ASSIGNMENT. Transcribe all records, preserving every character.

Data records

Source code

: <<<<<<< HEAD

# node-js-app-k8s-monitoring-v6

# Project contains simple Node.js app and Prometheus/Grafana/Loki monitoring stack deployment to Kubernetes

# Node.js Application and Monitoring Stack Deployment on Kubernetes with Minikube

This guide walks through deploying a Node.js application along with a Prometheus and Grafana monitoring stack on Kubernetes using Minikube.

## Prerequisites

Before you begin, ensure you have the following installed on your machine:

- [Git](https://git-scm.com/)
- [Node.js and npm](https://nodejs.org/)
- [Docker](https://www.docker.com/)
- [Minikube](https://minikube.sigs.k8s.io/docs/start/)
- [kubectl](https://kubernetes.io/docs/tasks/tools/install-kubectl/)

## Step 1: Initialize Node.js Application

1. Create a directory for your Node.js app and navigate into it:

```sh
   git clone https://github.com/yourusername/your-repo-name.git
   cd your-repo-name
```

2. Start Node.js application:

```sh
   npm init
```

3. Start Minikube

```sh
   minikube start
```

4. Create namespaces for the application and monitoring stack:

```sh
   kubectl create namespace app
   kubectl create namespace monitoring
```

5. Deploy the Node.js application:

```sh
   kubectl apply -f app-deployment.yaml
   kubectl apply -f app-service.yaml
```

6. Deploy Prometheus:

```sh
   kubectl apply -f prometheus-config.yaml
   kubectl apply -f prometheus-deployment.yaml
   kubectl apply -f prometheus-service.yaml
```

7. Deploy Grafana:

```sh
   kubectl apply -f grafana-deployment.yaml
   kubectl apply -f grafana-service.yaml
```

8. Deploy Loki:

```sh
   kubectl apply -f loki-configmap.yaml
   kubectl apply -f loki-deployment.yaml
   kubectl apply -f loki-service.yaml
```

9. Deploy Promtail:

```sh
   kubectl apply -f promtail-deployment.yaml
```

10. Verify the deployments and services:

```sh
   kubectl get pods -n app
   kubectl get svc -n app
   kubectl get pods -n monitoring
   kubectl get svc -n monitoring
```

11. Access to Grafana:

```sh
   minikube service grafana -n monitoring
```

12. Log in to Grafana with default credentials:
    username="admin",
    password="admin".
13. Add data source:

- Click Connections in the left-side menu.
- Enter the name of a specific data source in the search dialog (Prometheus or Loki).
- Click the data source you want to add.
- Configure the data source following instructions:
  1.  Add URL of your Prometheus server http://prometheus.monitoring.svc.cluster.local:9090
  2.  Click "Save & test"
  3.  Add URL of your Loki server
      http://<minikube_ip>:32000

YOUR RESPONSE.
Source code

: <<<<<<< HEAD

# node-js-app-k8s-monitoring-v6

# Project contains simple Node.js app and Prometheus/Grafana/Loki monitoring stack deployment to Kubernetes

# Node.js Application and Monitoring Stack Deployment on Kubernetes with Minikube

This guide walks through deploying a Node.js application along with a Prometheus and Grafana monitoring stack on Kubernetes using Minikube.

## Prerequisites

Before you begin, ensure you have the following installed on your machine:

- [Git](https://git-scm.com/)
- [Node.js and npm](https://nodejs.org/)
- [Docker](https://www.docker.com/)
- [Minikube](https://minikube.sigs.k8s.io/docs/start/)
- [kubectl](https://kubernetes.io/docs/tasks/tools/install-kubectl/)

## Step 1: Initialize Node.js Application

1. Create a directory for your Node.js app and navigate into it:

```sh
   git clone https://github.com/yourusername/your-repo-name.git
   cd your-repo-name
```

2. Start Node.js application:

```sh
   npm init
```

3. Start Minikube

```sh
   minikube start
```

4. Create namespaces for the application and monitoring stack:

```sh
   kubectl create namespace app
   kubectl create namespace monitoring
```

5. Deploy the Node.js application:

```sh
   kubectl apply -f app-deployment.yaml
   kubectl apply -f app-service.yaml
```

6. Deploy Prometheus:

```sh
   kubectl apply -f prometheus-config.yaml
   kubectl apply -f prometheus-deployment.yaml
   kubectl apply -f prometheus-service.yaml
```

7. Deploy Grafana:

```sh
   kubectl apply -f grafana-deployment.yaml
   kubectl apply -f grafana-service.yaml
```

8. Deploy Loki:

```sh
   kubectl apply -f loki-configmap.yaml
   kubectl apply -f loki-deployment.yaml
   kubectl apply -f loki-service.yaml
```

9. Deploy Promtail:

```sh
   kubectl apply -f promtail-deployment.yaml
```

10. Verify the deployments and services:

```sh
   kubectl get pods -n app
   kubectl get svc -n app
   kubectl get pods -n monitoring
   kubectl get svc -n monitoring
```

11. Access to Grafana:

```sh
   minikube service grafana -n monitoring
```

12. Log in to Grafana with default credentials:
    username="admin",
    password="admin".
13. Add data source:

- Click Connections in the left-side menu.
- Enter the name of a specific data source in the search dialog (Prometheus or Loki).
- Click the data source you want to add.
- Configure the data source following instructions:
  1.  Add URL of your Prometheus server http://prometheus.monitoring.svc.cluster.local:9090
  2.  Click "Save & test"
  3.  Add URL of your Loki server
      http://<minikube_ip>:32000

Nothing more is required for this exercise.